Entries supplied:
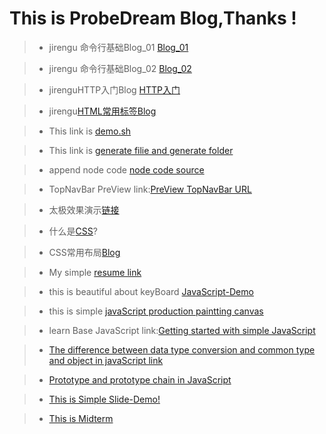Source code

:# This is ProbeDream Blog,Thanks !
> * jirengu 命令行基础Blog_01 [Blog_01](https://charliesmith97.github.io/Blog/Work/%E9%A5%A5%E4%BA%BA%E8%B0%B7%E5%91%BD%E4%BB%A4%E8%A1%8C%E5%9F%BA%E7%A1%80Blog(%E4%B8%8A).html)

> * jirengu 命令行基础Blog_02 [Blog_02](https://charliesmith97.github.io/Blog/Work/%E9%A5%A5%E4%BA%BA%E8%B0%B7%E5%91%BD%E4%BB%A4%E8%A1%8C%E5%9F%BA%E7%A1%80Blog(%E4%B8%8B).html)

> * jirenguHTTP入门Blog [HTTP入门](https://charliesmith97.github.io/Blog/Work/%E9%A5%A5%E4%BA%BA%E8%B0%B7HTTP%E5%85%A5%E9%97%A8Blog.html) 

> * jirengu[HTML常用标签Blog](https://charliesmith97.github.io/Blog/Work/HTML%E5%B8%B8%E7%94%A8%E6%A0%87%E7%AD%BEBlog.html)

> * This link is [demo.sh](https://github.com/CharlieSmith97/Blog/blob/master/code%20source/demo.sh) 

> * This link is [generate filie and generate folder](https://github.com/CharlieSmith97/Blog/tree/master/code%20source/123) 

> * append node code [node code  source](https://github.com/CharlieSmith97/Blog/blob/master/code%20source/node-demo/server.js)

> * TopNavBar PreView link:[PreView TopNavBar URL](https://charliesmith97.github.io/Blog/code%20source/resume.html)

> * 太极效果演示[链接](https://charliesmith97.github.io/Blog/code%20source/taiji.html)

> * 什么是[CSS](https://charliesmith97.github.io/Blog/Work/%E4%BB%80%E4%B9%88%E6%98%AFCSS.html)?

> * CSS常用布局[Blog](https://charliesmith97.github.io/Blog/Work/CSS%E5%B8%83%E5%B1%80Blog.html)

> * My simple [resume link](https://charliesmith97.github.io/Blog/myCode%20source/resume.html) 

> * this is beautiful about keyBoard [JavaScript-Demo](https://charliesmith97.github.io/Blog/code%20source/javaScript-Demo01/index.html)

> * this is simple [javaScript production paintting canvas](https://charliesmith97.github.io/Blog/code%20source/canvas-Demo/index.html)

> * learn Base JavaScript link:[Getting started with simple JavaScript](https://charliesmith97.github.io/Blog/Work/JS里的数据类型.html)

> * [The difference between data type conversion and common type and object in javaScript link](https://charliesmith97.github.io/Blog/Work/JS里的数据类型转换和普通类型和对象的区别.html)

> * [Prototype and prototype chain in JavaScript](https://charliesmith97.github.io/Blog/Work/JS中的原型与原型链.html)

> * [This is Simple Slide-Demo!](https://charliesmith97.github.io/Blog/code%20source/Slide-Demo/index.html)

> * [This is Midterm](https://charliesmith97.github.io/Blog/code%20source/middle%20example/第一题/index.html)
...
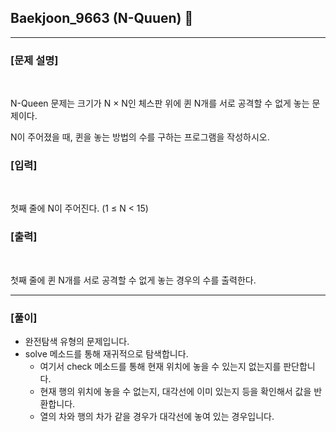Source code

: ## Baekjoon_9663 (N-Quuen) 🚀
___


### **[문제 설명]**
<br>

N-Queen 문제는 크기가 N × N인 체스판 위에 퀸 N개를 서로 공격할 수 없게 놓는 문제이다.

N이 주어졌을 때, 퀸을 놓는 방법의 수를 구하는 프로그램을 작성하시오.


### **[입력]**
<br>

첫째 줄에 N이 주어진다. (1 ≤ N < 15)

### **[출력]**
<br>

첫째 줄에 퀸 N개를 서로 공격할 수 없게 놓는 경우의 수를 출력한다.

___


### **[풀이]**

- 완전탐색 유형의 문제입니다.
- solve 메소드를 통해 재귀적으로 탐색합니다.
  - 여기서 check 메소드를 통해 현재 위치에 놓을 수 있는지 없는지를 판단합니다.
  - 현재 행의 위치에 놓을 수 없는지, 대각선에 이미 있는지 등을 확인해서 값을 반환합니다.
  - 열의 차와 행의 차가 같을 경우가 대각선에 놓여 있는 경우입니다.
...
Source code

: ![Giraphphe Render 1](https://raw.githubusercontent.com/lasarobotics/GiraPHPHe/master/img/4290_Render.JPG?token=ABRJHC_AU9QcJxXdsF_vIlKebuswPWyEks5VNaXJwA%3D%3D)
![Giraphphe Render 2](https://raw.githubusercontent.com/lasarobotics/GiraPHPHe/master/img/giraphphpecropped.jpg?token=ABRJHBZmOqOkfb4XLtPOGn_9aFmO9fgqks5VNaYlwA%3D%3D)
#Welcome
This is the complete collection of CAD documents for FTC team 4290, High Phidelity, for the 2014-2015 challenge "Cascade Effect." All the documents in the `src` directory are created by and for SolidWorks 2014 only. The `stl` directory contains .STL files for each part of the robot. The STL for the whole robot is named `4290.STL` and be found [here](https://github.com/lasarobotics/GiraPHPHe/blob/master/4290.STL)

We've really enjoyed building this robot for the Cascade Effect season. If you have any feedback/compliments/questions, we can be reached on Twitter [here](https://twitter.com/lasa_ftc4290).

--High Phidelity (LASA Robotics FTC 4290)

Assignment: Work out how many lines in the listing above hold the word "대각선에", and answer only with that number.

Answer box: 2